WHAT IS BEING ASKED:
Pick every line from the data that holds the word "areas".
--- START ---
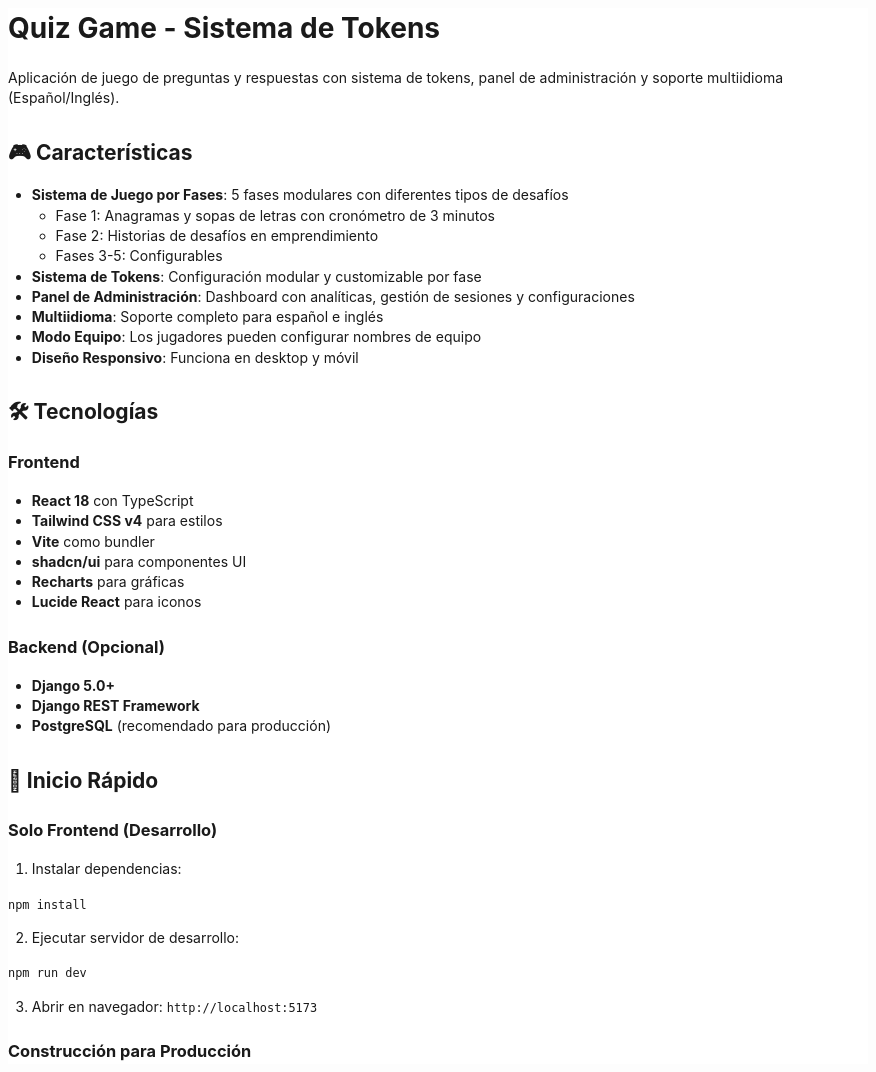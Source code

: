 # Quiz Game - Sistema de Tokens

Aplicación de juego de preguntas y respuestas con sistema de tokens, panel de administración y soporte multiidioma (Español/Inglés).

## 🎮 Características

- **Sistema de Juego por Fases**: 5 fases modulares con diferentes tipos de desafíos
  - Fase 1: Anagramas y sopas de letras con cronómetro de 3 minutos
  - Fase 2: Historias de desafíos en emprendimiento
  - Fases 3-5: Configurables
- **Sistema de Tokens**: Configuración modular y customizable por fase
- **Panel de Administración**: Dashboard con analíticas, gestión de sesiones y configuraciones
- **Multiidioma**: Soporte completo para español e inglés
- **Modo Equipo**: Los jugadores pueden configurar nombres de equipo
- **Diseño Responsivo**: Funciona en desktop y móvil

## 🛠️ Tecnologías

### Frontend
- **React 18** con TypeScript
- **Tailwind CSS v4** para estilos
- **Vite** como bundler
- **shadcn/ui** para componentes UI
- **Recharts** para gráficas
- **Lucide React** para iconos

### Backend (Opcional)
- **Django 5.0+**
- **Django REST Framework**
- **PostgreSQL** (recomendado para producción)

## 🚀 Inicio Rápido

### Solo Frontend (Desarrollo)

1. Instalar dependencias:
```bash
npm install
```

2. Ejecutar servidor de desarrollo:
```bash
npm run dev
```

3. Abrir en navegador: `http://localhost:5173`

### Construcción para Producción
--- END ---
--- START ---
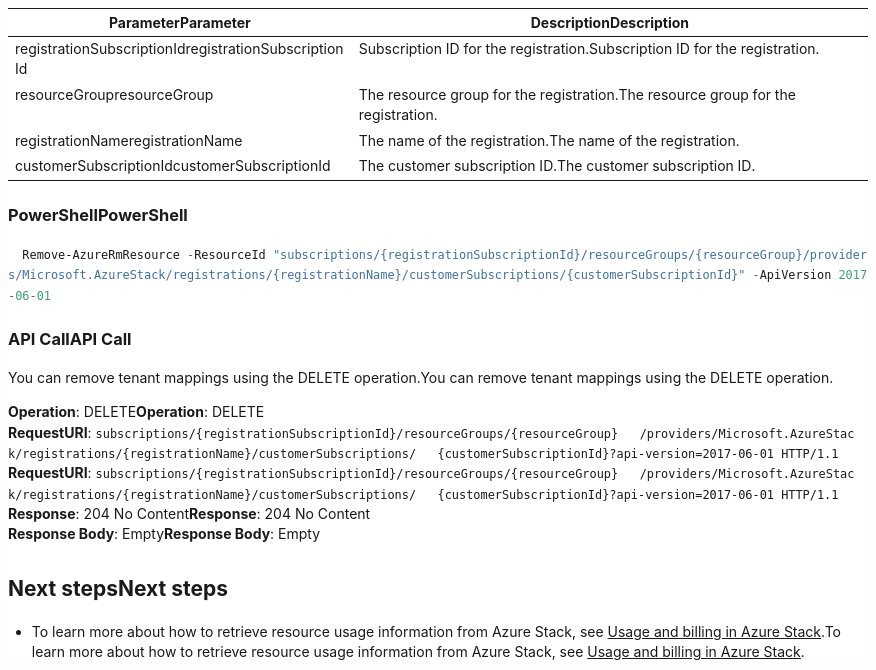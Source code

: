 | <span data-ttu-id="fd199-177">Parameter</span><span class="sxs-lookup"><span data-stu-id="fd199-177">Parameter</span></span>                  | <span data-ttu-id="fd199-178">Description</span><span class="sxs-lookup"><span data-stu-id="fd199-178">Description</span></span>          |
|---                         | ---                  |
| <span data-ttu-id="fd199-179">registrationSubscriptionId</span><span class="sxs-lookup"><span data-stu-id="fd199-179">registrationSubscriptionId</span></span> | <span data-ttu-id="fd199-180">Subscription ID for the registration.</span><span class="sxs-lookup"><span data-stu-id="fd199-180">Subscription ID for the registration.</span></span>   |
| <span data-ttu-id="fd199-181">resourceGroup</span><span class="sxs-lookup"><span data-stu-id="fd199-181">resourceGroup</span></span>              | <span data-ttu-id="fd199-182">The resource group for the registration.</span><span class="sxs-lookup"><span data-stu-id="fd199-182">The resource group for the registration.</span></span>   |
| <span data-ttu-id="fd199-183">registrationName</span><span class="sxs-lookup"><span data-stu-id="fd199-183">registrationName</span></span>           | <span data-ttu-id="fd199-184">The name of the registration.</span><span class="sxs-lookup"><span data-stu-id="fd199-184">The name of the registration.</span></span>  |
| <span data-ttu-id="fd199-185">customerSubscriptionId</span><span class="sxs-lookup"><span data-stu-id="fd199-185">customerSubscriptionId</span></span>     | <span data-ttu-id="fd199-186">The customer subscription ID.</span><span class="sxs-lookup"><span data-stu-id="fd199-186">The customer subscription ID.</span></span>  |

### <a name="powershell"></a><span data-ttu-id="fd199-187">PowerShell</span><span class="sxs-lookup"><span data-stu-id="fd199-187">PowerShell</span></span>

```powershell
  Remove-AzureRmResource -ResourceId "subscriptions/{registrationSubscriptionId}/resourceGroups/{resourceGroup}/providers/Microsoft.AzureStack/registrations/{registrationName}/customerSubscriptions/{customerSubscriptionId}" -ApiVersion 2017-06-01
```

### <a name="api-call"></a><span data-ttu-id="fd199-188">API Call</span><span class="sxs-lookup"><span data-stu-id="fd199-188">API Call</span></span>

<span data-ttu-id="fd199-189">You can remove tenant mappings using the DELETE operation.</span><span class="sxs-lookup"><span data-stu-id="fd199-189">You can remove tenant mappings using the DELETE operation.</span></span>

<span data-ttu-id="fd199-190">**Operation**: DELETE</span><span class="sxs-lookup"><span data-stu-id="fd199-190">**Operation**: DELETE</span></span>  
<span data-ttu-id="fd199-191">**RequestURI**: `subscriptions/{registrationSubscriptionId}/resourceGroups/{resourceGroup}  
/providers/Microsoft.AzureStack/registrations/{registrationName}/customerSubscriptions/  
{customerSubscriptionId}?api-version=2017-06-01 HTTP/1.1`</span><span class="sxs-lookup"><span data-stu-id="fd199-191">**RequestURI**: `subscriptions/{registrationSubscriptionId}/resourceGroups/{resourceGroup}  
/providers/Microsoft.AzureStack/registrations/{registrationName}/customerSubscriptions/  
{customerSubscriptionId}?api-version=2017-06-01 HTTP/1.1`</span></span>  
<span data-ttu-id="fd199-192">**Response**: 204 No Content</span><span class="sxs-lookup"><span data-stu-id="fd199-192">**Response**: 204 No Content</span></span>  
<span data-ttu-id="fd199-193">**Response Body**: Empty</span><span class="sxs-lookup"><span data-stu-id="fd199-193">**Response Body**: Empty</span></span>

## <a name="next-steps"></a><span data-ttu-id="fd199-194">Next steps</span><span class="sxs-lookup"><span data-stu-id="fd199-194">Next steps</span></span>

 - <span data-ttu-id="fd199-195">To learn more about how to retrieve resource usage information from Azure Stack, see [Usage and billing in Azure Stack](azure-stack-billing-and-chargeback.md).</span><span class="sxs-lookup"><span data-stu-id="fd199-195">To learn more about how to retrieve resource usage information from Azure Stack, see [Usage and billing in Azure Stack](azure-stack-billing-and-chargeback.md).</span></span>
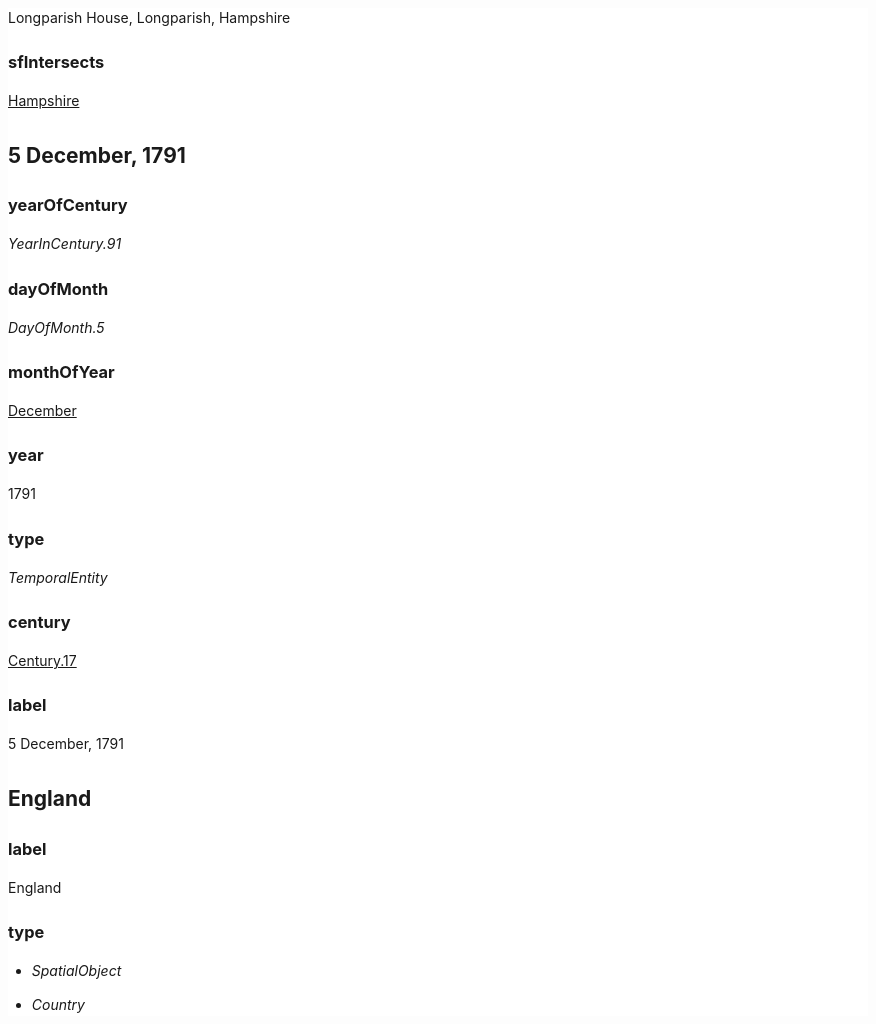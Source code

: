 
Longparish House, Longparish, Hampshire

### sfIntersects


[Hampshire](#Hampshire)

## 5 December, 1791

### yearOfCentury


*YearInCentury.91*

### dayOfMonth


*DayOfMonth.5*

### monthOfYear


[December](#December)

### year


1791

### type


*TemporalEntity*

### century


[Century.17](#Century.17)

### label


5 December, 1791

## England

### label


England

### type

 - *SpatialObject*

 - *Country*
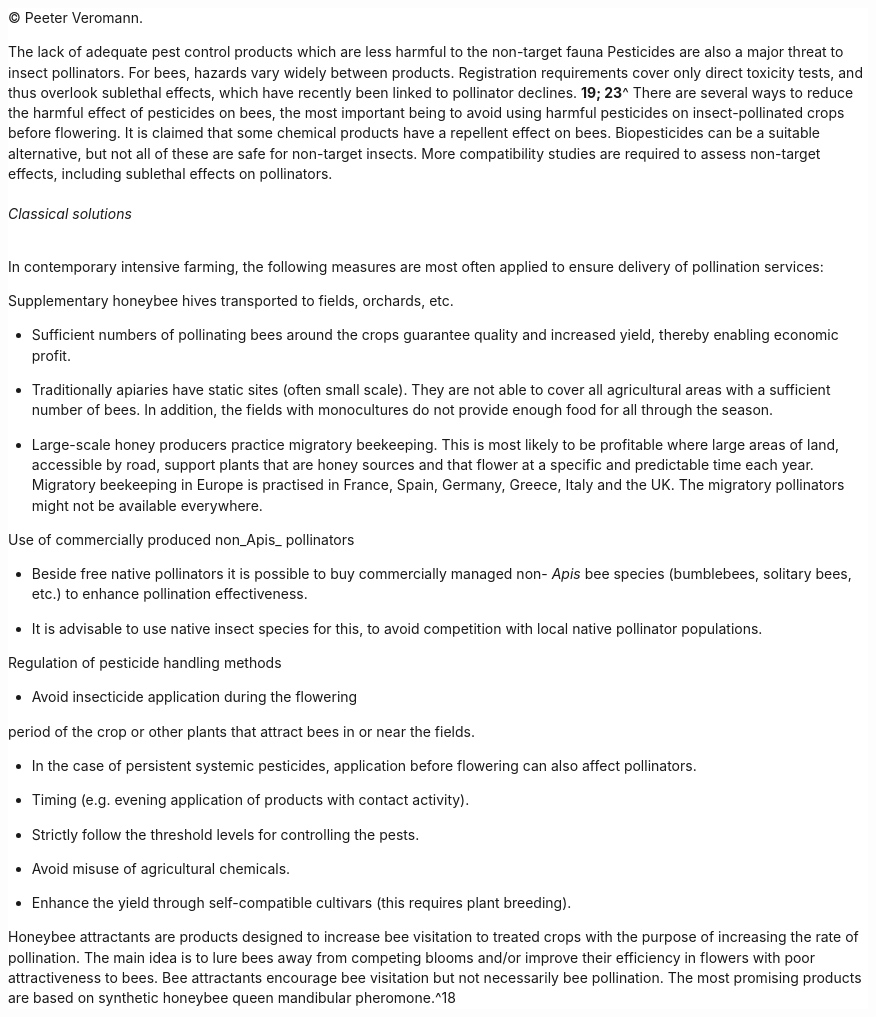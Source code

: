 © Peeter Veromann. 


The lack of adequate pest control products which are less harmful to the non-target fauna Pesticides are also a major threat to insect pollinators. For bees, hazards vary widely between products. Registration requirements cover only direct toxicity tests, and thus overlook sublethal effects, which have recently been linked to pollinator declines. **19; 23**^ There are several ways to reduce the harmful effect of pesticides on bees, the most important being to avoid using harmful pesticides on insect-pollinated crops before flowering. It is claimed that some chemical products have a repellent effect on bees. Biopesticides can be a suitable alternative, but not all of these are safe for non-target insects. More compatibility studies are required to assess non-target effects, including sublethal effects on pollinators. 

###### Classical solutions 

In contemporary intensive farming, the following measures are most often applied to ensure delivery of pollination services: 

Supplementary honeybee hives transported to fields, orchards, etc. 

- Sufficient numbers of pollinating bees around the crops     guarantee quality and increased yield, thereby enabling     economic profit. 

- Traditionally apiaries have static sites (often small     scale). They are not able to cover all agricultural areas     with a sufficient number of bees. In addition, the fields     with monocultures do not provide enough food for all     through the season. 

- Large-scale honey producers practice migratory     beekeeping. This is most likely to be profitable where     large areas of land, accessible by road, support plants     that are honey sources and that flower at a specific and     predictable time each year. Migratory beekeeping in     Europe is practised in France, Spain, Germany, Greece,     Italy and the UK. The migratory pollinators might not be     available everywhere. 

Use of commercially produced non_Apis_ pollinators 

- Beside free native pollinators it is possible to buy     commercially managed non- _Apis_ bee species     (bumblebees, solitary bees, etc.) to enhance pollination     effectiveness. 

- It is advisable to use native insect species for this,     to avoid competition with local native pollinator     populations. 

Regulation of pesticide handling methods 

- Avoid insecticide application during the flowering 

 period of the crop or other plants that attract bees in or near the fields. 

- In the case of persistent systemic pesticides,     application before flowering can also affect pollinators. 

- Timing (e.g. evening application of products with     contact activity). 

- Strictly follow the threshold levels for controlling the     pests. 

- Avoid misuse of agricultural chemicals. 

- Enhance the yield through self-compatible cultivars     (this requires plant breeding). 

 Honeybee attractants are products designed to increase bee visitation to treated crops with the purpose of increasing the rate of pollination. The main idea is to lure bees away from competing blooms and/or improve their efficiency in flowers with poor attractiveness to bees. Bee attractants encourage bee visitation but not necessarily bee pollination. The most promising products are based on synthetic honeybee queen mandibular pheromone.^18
--- END ---
--- START ---
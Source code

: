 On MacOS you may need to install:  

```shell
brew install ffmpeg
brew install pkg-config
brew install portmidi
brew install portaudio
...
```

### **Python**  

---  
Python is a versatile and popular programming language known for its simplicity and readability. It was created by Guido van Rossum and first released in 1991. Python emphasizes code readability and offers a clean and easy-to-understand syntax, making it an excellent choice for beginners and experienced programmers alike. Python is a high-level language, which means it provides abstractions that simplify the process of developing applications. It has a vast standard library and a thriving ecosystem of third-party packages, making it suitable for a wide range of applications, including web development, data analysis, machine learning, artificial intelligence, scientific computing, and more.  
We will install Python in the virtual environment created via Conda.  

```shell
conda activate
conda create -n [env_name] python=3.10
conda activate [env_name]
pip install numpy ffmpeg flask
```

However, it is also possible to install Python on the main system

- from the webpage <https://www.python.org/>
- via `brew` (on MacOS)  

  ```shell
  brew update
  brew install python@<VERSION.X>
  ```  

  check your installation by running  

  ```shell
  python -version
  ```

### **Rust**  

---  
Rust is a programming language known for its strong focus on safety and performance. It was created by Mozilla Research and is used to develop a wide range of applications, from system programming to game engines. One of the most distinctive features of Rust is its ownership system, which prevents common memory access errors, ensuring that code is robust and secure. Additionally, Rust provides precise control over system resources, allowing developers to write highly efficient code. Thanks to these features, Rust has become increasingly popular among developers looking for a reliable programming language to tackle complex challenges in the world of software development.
--- END ---
YOUR SOLUTION:
- Traditionally apiaries have static sites (often small     scale). They are not able to cover all agricultural areas     with a sufficient number of bees. In addition, the fields     with monocultures do not provide enough food for all     through the season. 
- Large-scale honey producers practice migratory     beekeeping. This is most likely to be profitable where     large areas of land, accessible by road, support plants     that are honey sources and that flower at a specific and     predictable time each year. Migratory beekeeping in     Europe is practised in France, Spain, Germany, Greece,     Italy and the UK. The migratory pollinators might not be     available everywhere. 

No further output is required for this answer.